Veil: A new face for the Bristol Royal Infirmary

12 December 2013

It’s always exciting to see how a project will turn out, but one which I am particularly excited about is the redesign of the facade of the Bristol Royal Infirmary (BRI) Queen’s Building by internationally acclaimed Spanish architects Nieto Sobejano.

Last night Fuensanta Nieto gave an inspiring talk at the Arnolfini as part of the Architecture Centre’s lecture series articulating the themes that have stayed constant over the past 13 years of their practice. It was almost awe inspiring to see the origins of the BRI facade designs develop through amazingly inventive, conceptually brilliant and visually stunning architectural projects in San Sebastian, Cordoba, Graz and Munich. The geometric elegance of the new hospital facade can be traced back to the Mercado Barcelo and the Cordoba Contemporary Arts Centre. The importance of the relationship between the old and the new buildings and the subsequent creation of new and exciting interstitial space can be seen in the San Telmo Museum at San Sebastian. The use of artificial light as a means of creating impact and vitality at night is echoed in their work on the History Museum in Lugo.

Willis Newson is not usually involved in the appointment of architects.
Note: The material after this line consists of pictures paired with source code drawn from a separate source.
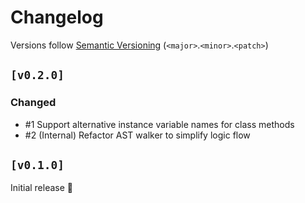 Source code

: # Changelog

Versions follow [Semantic Versioning](https://semver.org/spec/v2.0.0.html) (`<major>`.`<minor>`.`<patch>`)

## `[v0.2.0]`

### Changed

* #1 Support alternative instance variable names for class methods
* #2 (Internal) Refactor AST walker to simplify logic flow

## `[v0.1.0]`

Initial release 🎉
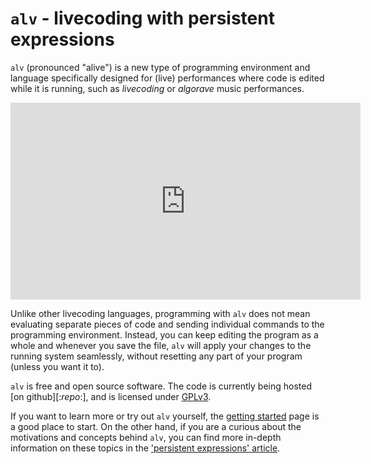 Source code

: # `alv` - livecoding with persistent expressions

`alv` (pronounced "alive") is a new type of programming environment and
language specifically designed for (live) performances where code is edited
while it is running, such as *livecoding* or *algorave* music performances.

<iframe class="embed" allowfullscreen="true" frameborder="0"
  height="315" width="560" src="https://www.youtube.com/embed/z0XZYnY3Evc"
></iframe>

Unlike other livecoding languages, programming with `alv` does not mean
evaluating separate pieces of code and sending individual commands to the
programming environment. Instead, you can keep editing the program as a whole
and whenever you save the file, `alv` will apply your changes to the running
system seamlessly, without resetting any part of your program (unless you want
it to).

`alv` is free and open source software. The code is currently being hosted
[on github][:*repo*:], and is licensed under [GPLv3][license].

If you want to learn more or try out `alv` yourself, the
[getting started][guide] page is a good place to start. On the other hand, if
you are a curious about the motivations and concepts behind `alv`, you can find
more in-depth information on these topics in the
['persistent expressions' article][rationale].

[guide]: guide.html
[rationale]: https://s-ol.nu/alivecoding
[license]: https://github.com/s-ol/alive/blob/master/LICENSE
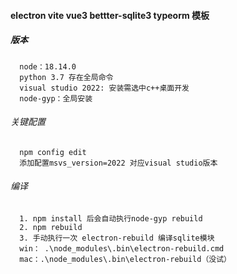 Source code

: #### electron vite vue3 bettter-sqlite3 typeorm 模板

##### 版本
      node：18.14.0
      python 3.7 存在全局命令
      visual studio 2022: 安装需选中c++桌面开发
      node-gyp：全局安装

###### 关键配置   
      npm config edit 
      添加配置msvs_version=2022 对应visual studio版本

###### 编译
      1. npm install 后会自动执行node-gyp rebuild
      2. npm rebuild
      3. 手动执行一次 electron-rebuild 编译sqlite模块
      win： .\node_modules\.bin\electron-rebuild.cmd 
      mac：.\node_modules\.bin\electron-rebuild（没试）




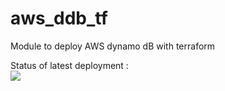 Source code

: # aws_ddb_tf
Module to deploy AWS dynamo dB with terraform

Status of latest deployment :<br>
<img src="https://github.com/kaacyberpro/testing-actions/workflows/deply_aws_dynamo_db/badge.svg&branch=master"><br>
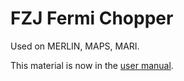 # FZJ Fermi Chopper

Used on MERLIN, MAPS, MARI.

This material is now in the [user manual](https://github.com/ISISComputingGroup/ibex_user_manual/wiki/FZJ-Fermi-Chopper).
But the project came about because we have worked with University Hospitals Bristol NHS Foundation Trust (UHBristol) on a number of public art projects over several years, and won the Building Better Healthcare Award for the Best Use of Art in 2010 for our work with UHBristol on the Bristol Heart Institute . When the Trust asked us for ideas on how to improve the appearance of the facade of the existing hospital, we suggested running a design competition. We put together a shortlist of 6; 3 artists (Daniel Burren, Luke Jerram and Anthony Malinowski) and 3 architectural practices (Nieto Sobejano, Tham and Videgard and So-Il)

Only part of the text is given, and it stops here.